─── Source data

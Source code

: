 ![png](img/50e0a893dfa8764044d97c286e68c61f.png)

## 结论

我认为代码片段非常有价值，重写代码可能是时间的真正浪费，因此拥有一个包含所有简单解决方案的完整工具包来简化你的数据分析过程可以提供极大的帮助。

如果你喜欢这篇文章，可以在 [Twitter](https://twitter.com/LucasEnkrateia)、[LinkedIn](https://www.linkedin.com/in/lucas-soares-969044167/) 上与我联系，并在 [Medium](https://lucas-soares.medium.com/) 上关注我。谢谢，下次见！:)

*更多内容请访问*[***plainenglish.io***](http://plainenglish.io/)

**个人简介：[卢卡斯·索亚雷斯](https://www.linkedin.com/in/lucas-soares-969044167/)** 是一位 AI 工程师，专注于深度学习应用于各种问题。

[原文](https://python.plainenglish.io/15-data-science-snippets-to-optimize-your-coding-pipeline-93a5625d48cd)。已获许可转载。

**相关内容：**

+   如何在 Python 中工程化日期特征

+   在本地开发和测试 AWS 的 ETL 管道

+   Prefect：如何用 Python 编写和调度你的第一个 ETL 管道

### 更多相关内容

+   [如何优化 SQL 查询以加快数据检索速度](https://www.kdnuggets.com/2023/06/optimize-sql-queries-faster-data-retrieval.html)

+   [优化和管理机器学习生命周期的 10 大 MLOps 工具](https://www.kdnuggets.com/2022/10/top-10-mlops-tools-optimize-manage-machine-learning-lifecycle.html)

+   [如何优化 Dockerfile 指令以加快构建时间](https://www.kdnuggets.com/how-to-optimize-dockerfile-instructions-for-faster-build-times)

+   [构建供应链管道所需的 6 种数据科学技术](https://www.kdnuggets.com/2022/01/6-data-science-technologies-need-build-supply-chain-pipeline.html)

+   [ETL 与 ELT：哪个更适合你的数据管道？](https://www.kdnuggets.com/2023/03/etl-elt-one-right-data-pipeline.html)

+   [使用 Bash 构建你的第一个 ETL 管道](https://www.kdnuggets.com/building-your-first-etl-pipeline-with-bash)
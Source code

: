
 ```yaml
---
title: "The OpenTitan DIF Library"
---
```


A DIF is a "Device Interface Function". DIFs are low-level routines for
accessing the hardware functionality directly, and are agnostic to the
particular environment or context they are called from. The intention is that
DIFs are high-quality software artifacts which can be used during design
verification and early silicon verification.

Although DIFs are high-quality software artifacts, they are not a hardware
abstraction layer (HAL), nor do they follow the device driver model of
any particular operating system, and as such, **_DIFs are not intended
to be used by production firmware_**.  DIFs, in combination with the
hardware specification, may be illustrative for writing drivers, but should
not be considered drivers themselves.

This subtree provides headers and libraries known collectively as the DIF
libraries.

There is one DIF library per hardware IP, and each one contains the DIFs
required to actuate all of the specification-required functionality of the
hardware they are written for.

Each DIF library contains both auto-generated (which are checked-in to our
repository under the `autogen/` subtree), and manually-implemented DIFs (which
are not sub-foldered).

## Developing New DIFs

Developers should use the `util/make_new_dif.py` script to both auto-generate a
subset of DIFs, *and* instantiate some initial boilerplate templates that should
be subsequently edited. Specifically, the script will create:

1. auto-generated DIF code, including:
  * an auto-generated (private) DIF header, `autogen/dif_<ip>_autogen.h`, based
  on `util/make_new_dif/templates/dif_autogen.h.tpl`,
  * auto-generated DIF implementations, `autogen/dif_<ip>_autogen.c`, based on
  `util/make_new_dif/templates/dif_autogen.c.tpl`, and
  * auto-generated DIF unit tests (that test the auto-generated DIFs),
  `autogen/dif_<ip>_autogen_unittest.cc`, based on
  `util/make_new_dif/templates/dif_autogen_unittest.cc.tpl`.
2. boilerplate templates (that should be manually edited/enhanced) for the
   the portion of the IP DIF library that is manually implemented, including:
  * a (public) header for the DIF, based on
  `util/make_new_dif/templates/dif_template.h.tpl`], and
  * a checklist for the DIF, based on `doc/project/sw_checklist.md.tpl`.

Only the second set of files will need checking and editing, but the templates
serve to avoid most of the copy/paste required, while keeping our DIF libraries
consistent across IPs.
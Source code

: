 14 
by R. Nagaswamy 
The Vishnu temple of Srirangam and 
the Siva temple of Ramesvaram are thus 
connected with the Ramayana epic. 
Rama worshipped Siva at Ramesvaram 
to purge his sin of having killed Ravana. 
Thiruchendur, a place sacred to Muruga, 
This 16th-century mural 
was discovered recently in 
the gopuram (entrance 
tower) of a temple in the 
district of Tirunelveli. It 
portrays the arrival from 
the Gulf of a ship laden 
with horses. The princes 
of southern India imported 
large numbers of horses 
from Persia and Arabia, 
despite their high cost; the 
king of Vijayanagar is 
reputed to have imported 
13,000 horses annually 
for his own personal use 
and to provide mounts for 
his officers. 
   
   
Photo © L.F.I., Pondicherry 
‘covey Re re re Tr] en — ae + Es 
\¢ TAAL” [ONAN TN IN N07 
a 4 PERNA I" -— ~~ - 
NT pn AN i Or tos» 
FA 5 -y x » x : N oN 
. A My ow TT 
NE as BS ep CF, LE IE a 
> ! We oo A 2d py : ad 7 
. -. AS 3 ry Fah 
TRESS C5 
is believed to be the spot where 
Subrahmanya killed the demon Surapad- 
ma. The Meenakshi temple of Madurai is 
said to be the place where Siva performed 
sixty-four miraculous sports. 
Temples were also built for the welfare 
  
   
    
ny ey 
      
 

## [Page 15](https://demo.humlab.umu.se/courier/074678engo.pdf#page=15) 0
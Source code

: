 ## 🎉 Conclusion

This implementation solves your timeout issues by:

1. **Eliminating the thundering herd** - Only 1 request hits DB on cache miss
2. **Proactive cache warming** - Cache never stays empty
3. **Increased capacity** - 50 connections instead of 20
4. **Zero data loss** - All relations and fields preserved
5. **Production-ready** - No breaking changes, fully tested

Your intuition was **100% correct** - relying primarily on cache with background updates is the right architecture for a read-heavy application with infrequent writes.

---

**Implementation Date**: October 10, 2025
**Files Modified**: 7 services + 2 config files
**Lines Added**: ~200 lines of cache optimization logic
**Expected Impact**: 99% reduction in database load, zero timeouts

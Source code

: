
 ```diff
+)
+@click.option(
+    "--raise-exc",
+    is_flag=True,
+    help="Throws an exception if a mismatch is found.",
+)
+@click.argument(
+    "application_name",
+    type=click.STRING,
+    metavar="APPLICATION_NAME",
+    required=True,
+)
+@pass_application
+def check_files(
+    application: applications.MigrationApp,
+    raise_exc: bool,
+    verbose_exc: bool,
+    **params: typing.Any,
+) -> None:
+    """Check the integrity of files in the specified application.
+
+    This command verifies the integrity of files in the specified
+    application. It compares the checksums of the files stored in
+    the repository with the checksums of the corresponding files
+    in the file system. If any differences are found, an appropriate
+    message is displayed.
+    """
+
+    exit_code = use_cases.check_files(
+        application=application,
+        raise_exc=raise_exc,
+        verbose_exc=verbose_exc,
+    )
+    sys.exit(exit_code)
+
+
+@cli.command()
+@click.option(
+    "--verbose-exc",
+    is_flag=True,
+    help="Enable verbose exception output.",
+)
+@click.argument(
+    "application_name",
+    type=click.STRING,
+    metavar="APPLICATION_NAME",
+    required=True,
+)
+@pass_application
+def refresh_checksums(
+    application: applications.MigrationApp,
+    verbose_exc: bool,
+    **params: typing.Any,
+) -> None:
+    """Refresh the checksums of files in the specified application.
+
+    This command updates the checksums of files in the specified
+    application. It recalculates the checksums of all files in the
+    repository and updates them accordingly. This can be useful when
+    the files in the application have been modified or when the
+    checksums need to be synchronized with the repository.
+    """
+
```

──────

* Work to be completed: A full, exact repeat of the entries above is required.

* Exercise output:
Source code

: ![png](img/50e0a893dfa8764044d97c286e68c61f.png)

## 结论

我认为代码片段非常有价值，重写代码可能是时间的真正浪费，因此拥有一个包含所有简单解决方案的完整工具包来简化你的数据分析过程可以提供极大的帮助。

如果你喜欢这篇文章，可以在 [Twitter](https://twitter.com/LucasEnkrateia)、[LinkedIn](https://www.linkedin.com/in/lucas-soares-969044167/) 上与我联系，并在 [Medium](https://lucas-soares.medium.com/) 上关注我。谢谢，下次见！:)

*更多内容请访问*[***plainenglish.io***](http://plainenglish.io/)

**个人简介：[卢卡斯·索亚雷斯](https://www.linkedin.com/in/lucas-soares-969044167/)** 是一位 AI 工程师，专注于深度学习应用于各种问题。

[原文](https://python.plainenglish.io/15-data-science-snippets-to-optimize-your-coding-pipeline-93a5625d48cd)。已获许可转载。

**相关内容：**

+   如何在 Python 中工程化日期特征

+   在本地开发和测试 AWS 的 ETL 管道

+   Prefect：如何用 Python 编写和调度你的第一个 ETL 管道

### 更多相关内容

+   [如何优化 SQL 查询以加快数据检索速度](https://www.kdnuggets.com/2023/06/optimize-sql-queries-faster-data-retrieval.html)

+   [优化和管理机器学习生命周期的 10 大 MLOps 工具](https://www.kdnuggets.com/2022/10/top-10-mlops-tools-optimize-manage-machine-learning-lifecycle.html)

+   [如何优化 Dockerfile 指令以加快构建时间](https://www.kdnuggets.com/how-to-optimize-dockerfile-instructions-for-faster-build-times)

+   [构建供应链管道所需的 6 种数据科学技术](https://www.kdnuggets.com/2022/01/6-data-science-technologies-need-build-supply-chain-pipeline.html)

+   [ETL 与 ELT：哪个更适合你的数据管道？](https://www.kdnuggets.com/2023/03/etl-elt-one-right-data-pipeline.html)

+   [使用 Bash 构建你的第一个 ETL 管道](https://www.kdnuggets.com/building-your-first-etl-pipeline-with-bash)
Source code

:
 ```yaml
---
title: "The OpenTitan DIF Library"
---
```


A DIF is a "Device Interface Function". DIFs are low-level routines for
accessing the hardware functionality directly, and are agnostic to the
particular environment or context they are called from. The intention is that
DIFs are high-quality software artifacts which can be used during design
verification and early silicon verification.

Although DIFs are high-quality software artifacts, they are not a hardware
abstraction layer (HAL), nor do they follow the device driver model of
any particular operating system, and as such, **_DIFs are not intended
to be used by production firmware_**.  DIFs, in combination with the
hardware specification, may be illustrative for writing drivers, but should
not be considered drivers themselves.

This subtree provides headers and libraries known collectively as the DIF
libraries.

There is one DIF library per hardware IP, and each one contains the DIFs
required to actuate all of the specification-required functionality of the
hardware they are written for.

Each DIF library contains both auto-generated (which are checked-in to our
repository under the `autogen/` subtree), and manually-implemented DIFs (which
are not sub-foldered).

## Developing New DIFs

Developers should use the `util/make_new_dif.py` script to both auto-generate a
subset of DIFs, *and* instantiate some initial boilerplate templates that should
be subsequently edited. Specifically, the script will create:

1. auto-generated DIF code, including:
  * an auto-generated (private) DIF header, `autogen/dif_<ip>_autogen.h`, based
  on `util/make_new_dif/templates/dif_autogen.h.tpl`,
  * auto-generated DIF implementations, `autogen/dif_<ip>_autogen.c`, based on
  `util/make_new_dif/templates/dif_autogen.c.tpl`, and
  * auto-generated DIF unit tests (that test the auto-generated DIFs),
  `autogen/dif_<ip>_autogen_unittest.cc`, based on
  `util/make_new_dif/templates/dif_autogen_unittest.cc.tpl`.
2. boilerplate templates (that should be manually edited/enhanced) for the
   the portion of the IP DIF library that is manually implemented, including:
  * a (public) header for the DIF, based on
  `util/make_new_dif/templates/dif_template.h.tpl`], and
  * a checklist for the DIF, based on `doc/project/sw_checklist.md.tpl`.

Only the second set of files will need checking and editing, but the templates
serve to avoid most of the copy/paste required, while keeping our DIF libraries
consistent across IPs.
Source code

: 14 
by R. Nagaswamy 
The Vishnu temple of Srirangam and 
the Siva temple of Ramesvaram are thus 
connected with the Ramayana epic. 
Rama worshipped Siva at Ramesvaram 
to purge his sin of having killed Ravana. 
Thiruchendur, a place sacred to Muruga, 
This 16th-century mural 
was discovered recently in 
the gopuram (entrance 
tower) of a temple in the 
district of Tirunelveli. It 
portrays the arrival from 
the Gulf of a ship laden 
with horses. The princes 
of southern India imported 
large numbers of horses 
from Persia and Arabia, 
despite their high cost; the 
king of Vijayanagar is 
reputed to have imported 
13,000 horses annually 
for his own personal use 
and to provide mounts for 
his officers. 
   
   
Photo © L.F.I., Pondicherry 
‘covey Re re re Tr] en — ae + Es 
\¢ TAAL” [ONAN TN IN N07 
a 4 PERNA I" -— ~~ - 
NT pn AN i Or tos» 
FA 5 -y x » x : N oN 
. A My ow TT 
NE as BS ep CF, LE IE a 
> ! We oo A 2d py : ad 7 
. -. AS 3 ry Fah 
TRESS C5 
is believed to be the spot where 
Subrahmanya killed the demon Surapad- 
ma. The Meenakshi temple of Madurai is 
said to be the place where Siva performed 
sixty-four miraculous sports. 
Temples were also built for the welfare 
  
   
    
ny ey 
      
 

## [Page 15](https://demo.humlab.umu.se/courier/074678engo.pdf#page=15) 0
Source code

: ## 🎉 Conclusion

This implementation solves your timeout issues by:

1. **Eliminating the thundering herd** - Only 1 request hits DB on cache miss
2. **Proactive cache warming** - Cache never stays empty
3. **Increased capacity** - 50 connections instead of 20
4. **Zero data loss** - All relations and fields preserved
5. **Production-ready** - No breaking changes, fully tested

Your intuition was **100% correct** - relying primarily on cache with background updates is the right architecture for a read-heavy application with infrequent writes.

---

**Implementation Date**: October 10, 2025
**Files Modified**: 7 services + 2 config files
**Lines Added**: ~200 lines of cache optimization logic
**Expected Impact**: 99% reduction in database load, zero timeouts

Source code

:
 ```diff
+)
+@click.option(
+    "--raise-exc",
+    is_flag=True,
+    help="Throws an exception if a mismatch is found.",
+)
+@click.argument(
+    "application_name",
+    type=click.STRING,
+    metavar="APPLICATION_NAME",
+    required=True,
+)
+@pass_application
+def check_files(
+    application: applications.MigrationApp,
+    raise_exc: bool,
+    verbose_exc: bool,
+    **params: typing.Any,
+) -> None:
+    """Check the integrity of files in the specified application.
+
+    This command verifies the integrity of files in the specified
+    application. It compares the checksums of the files stored in
+    the repository with the checksums of the corresponding files
+    in the file system. If any differences are found, an appropriate
+    message is displayed.
+    """
+
+    exit_code = use_cases.check_files(
+        application=application,
+        raise_exc=raise_exc,
+        verbose_exc=verbose_exc,
+    )
+    sys.exit(exit_code)
+
+
+@cli.command()
+@click.option(
+    "--verbose-exc",
+    is_flag=True,
+    help="Enable verbose exception output.",
+)
+@click.argument(
+    "application_name",
+    type=click.STRING,
+    metavar="APPLICATION_NAME",
+    required=True,
+)
+@pass_application
+def refresh_checksums(
+    application: applications.MigrationApp,
+    verbose_exc: bool,
+    **params: typing.Any,
+) -> None:
+    """Refresh the checksums of files in the specified application.
+
+    This command updates the checksums of files in the specified
+    application. It recalculates the checksums of all files in the
+    repository and updates them accordingly. This can be useful when
+    the files in the application have been modified or when the
+    checksums need to be synchronized with the repository.
+    """
+
```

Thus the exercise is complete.